第309話 飛鳥とあかり

「今度、あかりの家に行ってもいい?」


 少し意地悪そうな笑みを浮かべて、そう問いかけてきた飛鳥を見て、あかりは目を見開いた。


 家に──その一言に一瞬、躊躇する。


 今までにも何度か家に来たことはあったし、断る理由なんて、ないはずなのに……


と一緒に」

「──え?」


 だが、続けざまに放たれたその言葉に、あかりは再び飛鳥を見上げた。


「エ、エレナちゃんと?」


「うん。実はエレナも、あかりと同じように気にしてるみたいなんだよね。あの日、あかりを巻き込んだこと」


「え?」


「本当は、今までみたいに会って話をしたいみたいだけど、あんなことがあった後だし、もう付きまとうのは良くないかなって、色々躊躇してるみたい」


「っ……」


 そう言われ、あかりは手にしたココアをキュッときつく握りしめた。


 あの日エレナは、あかりに『助けて』と電話をしてきた。だけどまさか、それを、まだ気にしていたなんて──


「そんな、私は……っ」


「まぁ、エレナの気持ちもわかってやってよ。あの人から、あんな剥き出しの悪意を向けられて、あかりも相当怖かっただろ。たとえ、その人自身に問題がなくてもさ。その人の親とか身内にやばい人がいたら、大抵の人は距離を置こうと思うよ。でも、それって当たり前のことだと思う。みんなそうして自分を守ってる。
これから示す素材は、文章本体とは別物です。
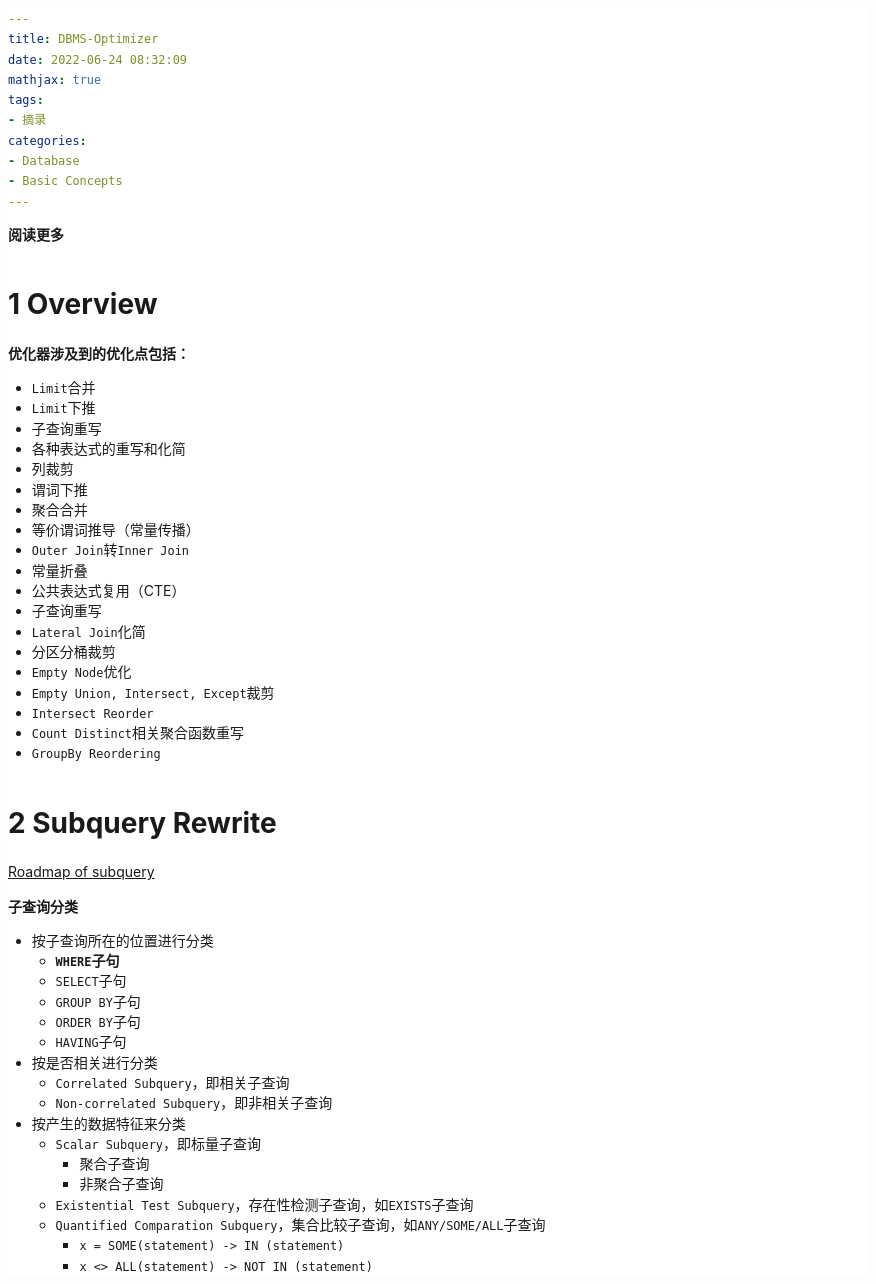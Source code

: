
 ```yaml
---
title: DBMS-Optimizer
date: 2022-06-24 08:32:09
mathjax: true
tags: 
- 摘录
categories: 
- Database
- Basic Concepts
---
```


**阅读更多**



# 1 Overview

**优化器涉及到的优化点包括：**

* `Limit`合并
* `Limit`下推
* 子查询重写
* 各种表达式的重写和化简
* 列裁剪
* 谓词下推
* 聚合合并
* 等价谓词推导（常量传播）
* `Outer Join`转`Inner Join`
* 常量折叠
* 公共表达式复用（CTE）
* 子查询重写
* `Lateral Join`化简
* 分区分桶裁剪
* `Empty Node`优化
* `Empty Union, Intersect, Except`裁剪
* `Intersect Reorder`
* `Count Distinct`相关聚合函数重写
* `GroupBy Reordering`

# 2 Subquery Rewrite

[Roadmap of subquery](https://github.com/StarRocks/starrocks/issues/9922)

**子查询分类**

* 按子查询所在的位置进行分类
    * **`WHERE`子句**
    * `SELECT`子句
    * `GROUP BY`子句
    * `ORDER BY`子句
    * `HAVING`子句
* 按是否相关进行分类
    * `Correlated Subquery`，即相关子查询
    * `Non-correlated Subquery`，即非相关子查询
* 按产生的数据特征来分类
    * `Scalar Subquery`，即标量子查询
        * 聚合子查询
        * 非聚合子查询
    * `Existential Test Subquery`，存在性检测子查询，如`EXISTS`子查询
    * `Quantified Comparation Subquery`，集合比较子查询，如`ANY/SOME/ALL`子查询
        * `x = SOME(statement) -> IN (statement)`
        * `x <> ALL(statement) -> NOT IN (statement)`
……だから、もしかしたら、あかりも『俺たちから離れたいと思ってるかもしれない』って考えたら、エレナも、迂闊に会いたいなんていえなかったんだと思う」


「…………」


 重苦しい話に、心が沈む。


 LINEの中のエレナはいつもと変わらなかったから気づかなかった。だけど、あんな小さな子に、そんな気を使わせていたなんて……


「距離を置きたいと思っていたら、わざわざ、ここに来たりはしません」


「……だろうね。わかってるよ。あかりがそんなこと思ってないのは。だからさ、もしこれからも、俺たちと今まで通り接してくれるっていうなら、今度、美味しいケーキ持ってエレナと一緒に遊びに行くから、あかりは、前に俺に淹れてくれた紅茶でもご馳走してよ。それで、巻き込んだとか、怪我させたとか、お互いに気にし合うのはナシってことで」


 どう?──と、その後、伺うように優しく微笑んだ飛鳥を見て、あかりはキュッと唇を噛み締めた。
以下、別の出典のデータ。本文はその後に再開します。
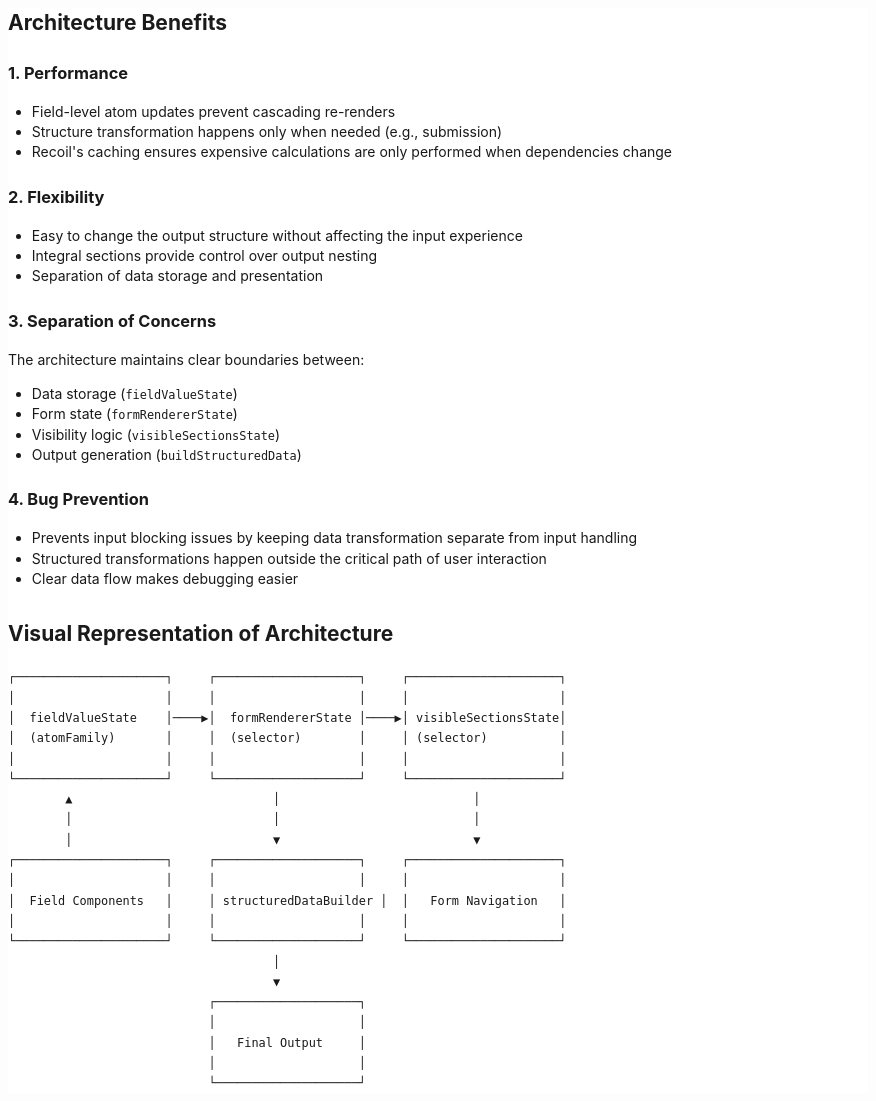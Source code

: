 ## Architecture Benefits

### 1. Performance

- Field-level atom updates prevent cascading re-renders
- Structure transformation happens only when needed (e.g., submission)
- Recoil's caching ensures expensive calculations are only performed when dependencies change

### 2. Flexibility

- Easy to change the output structure without affecting the input experience
- Integral sections provide control over output nesting
- Separation of data storage and presentation

### 3. Separation of Concerns

The architecture maintains clear boundaries between:
- Data storage (`fieldValueState`)
- Form state (`formRendererState`)
- Visibility logic (`visibleSectionsState`)
- Output generation (`buildStructuredData`)

### 4. Bug Prevention

- Prevents input blocking issues by keeping data transformation separate from input handling
- Structured transformations happen outside the critical path of user interaction
- Clear data flow makes debugging easier

## Visual Representation of Architecture

```
┌─────────────────────┐     ┌────────────────────┐     ┌─────────────────────┐
│                     │     │                    │     │                     │
│  fieldValueState    │────▶│  formRendererState │────▶│ visibleSectionsState│
│  (atomFamily)       │     │  (selector)        │     │ (selector)          │
│                     │     │                    │     │                     │
└─────────────────────┘     └────────────────────┘     └─────────────────────┘
        ▲                            │                           │
        │                            │                           │
        │                            ▼                           ▼
┌─────────────────────┐     ┌────────────────────┐     ┌─────────────────────┐
│                     │     │                    │     │                     │
│  Field Components   │     │ structuredDataBuilder │  │   Form Navigation   │
│                     │     │                    │     │                     │
└─────────────────────┘     └────────────────────┘     └─────────────────────┘
                                     │
                                     ▼
                            ┌────────────────────┐
                            │                    │
                            │   Final Output     │
                            │                    │
                            └────────────────────┘
```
 責任を取れとか言って、結局、自分とエレナのことを気遣っているのだと分かったから。


(なんで、躊躇したんだろう……)


 躊躇う必要なんて。断る理由なんて、始めからないはずなのに……


「はい。……遊びに来てくれるの、楽しみに待ってます」


 その後、冷たい風が緩やかに吹きぬければ、あかりが笑って返事をしたと同時に、柔らかな栗色の髪がサラサラと揺れた。
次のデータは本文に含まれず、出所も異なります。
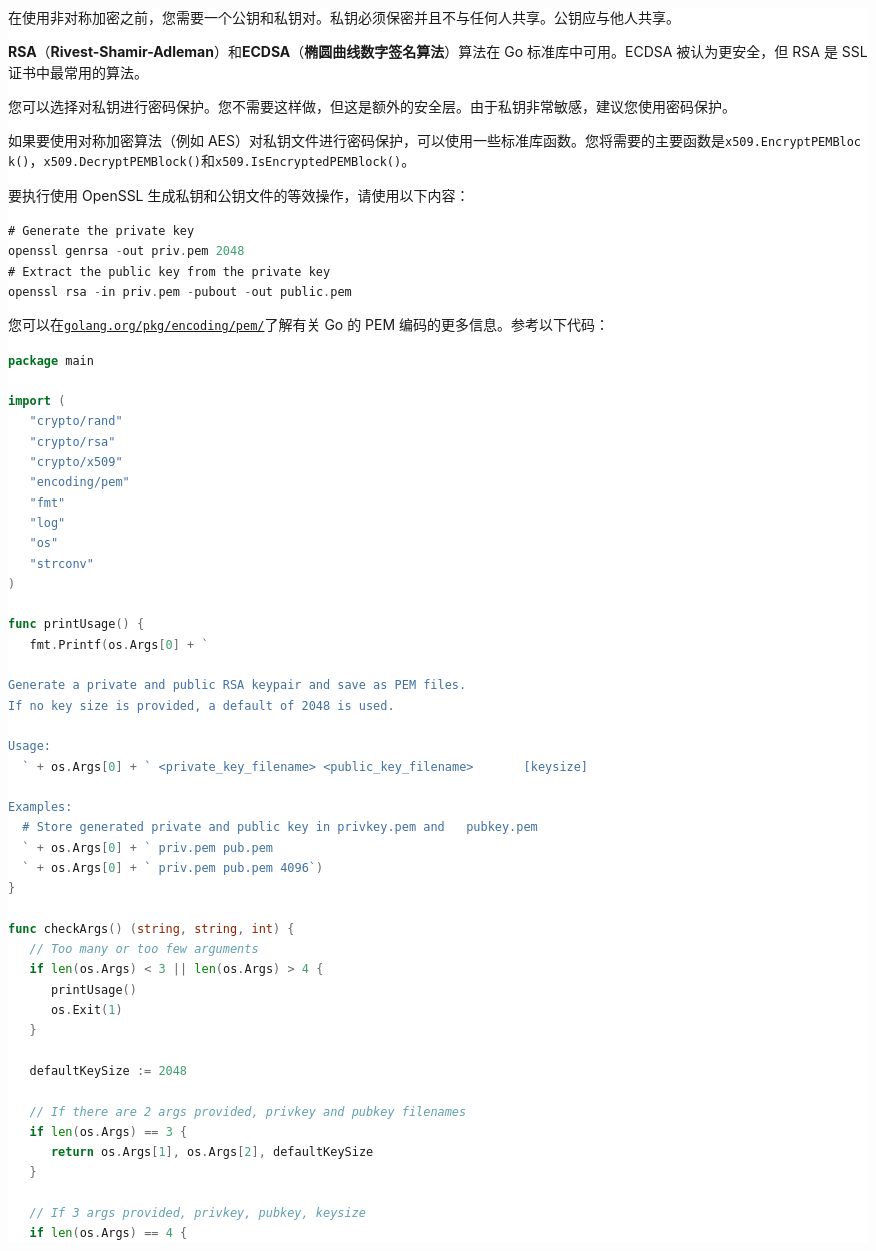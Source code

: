 在使用非对称加密之前，您需要一个公钥和私钥对。私钥必须保密并且不与任何人共享。公钥应与他人共享。

**RSA**（**Rivest-Shamir-Adleman**）和**ECDSA**（**椭圆曲线数字签名算法**）算法在 Go 标准库中可用。ECDSA 被认为更安全，但 RSA 是 SSL 证书中最常用的算法。

您可以选择对私钥进行密码保护。您不需要这样做，但这是额外的安全层。由于私钥非常敏感，建议您使用密码保护。

如果要使用对称加密算法（例如 AES）对私钥文件进行密码保护，可以使用一些标准库函数。您将需要的主要函数是`x509.EncryptPEMBlock()`，`x509.DecryptPEMBlock()`和`x509.IsEncryptedPEMBlock()`。

要执行使用 OpenSSL 生成私钥和公钥文件的等效操作，请使用以下内容：

```go
# Generate the private key  
openssl genrsa -out priv.pem 2048 
# Extract the public key from the private key 
openssl rsa -in priv.pem -pubout -out public.pem 
```

您可以在[`golang.org/pkg/encoding/pem/`](https://golang.org/pkg/encoding/pem/)了解有关 Go 的 PEM 编码的更多信息。参考以下代码：

```go
package main

import (
   "crypto/rand"
   "crypto/rsa"
   "crypto/x509"
   "encoding/pem"
   "fmt"
   "log"
   "os"
   "strconv"
)

func printUsage() {
   fmt.Printf(os.Args[0] + `

Generate a private and public RSA keypair and save as PEM files.
If no key size is provided, a default of 2048 is used.

Usage:
  ` + os.Args[0] + ` <private_key_filename> <public_key_filename>       [keysize]

Examples:
  # Store generated private and public key in privkey.pem and   pubkey.pem
  ` + os.Args[0] + ` priv.pem pub.pem
  ` + os.Args[0] + ` priv.pem pub.pem 4096`)
}

func checkArgs() (string, string, int) {
   // Too many or too few arguments
   if len(os.Args) < 3 || len(os.Args) > 4 {
      printUsage()
      os.Exit(1)
   }

   defaultKeySize := 2048

   // If there are 2 args provided, privkey and pubkey filenames
   if len(os.Args) == 3 {
      return os.Args[1], os.Args[2], defaultKeySize
   }

   // If 3 args provided, privkey, pubkey, keysize
   if len(os.Args) == 4 {
```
 一人分間隔をあけてベンチに座って、目が合えば、自然と笑いあった。


 その場の空気は、こんな寒空の下でも、不思議と温かくて……


(やっぱり、この気持ちは……そういうことなのかな)


 あかりの笑顔をみて、あかりの返事を聞いて、自然と胸が高鳴った。


 そんな自分に──戸惑う。


 今まで、ずっと避けてきたのは『今』を変えたくなかったからで


 誰かを『本気』で好きになってしまったら、今まで、大事にしていた物が、一番ではなくなってしまうかもしれない。


 それを、分かっていたはずなのに、こんな『感情』を抱いてしまった自分に大きな戸惑いを覚えた。


「でも、紅茶だけってのは、さすがに甘すぎませんか?」


「え? そう? じゃぁ、コーヒーも追加で」


「そういう話じゃなくて!」


 だが、少しだけ腑に落ちないのか、あかりはどこか複雑な表情で、また話しかけてきて、飛鳥は飲みかけのココアを飲みながら答えた。


「なに? 不満?」


「不満ではないですけど……もっと難しい注文をされるかと思っていたので、すこし拍子抜けしたというか、紅茶これだけでいいのかなと……」


 痕が残るかもしれない怪我を、紅茶をご馳走するくらいですませていいのかと、あかりは思っているのかもしれない。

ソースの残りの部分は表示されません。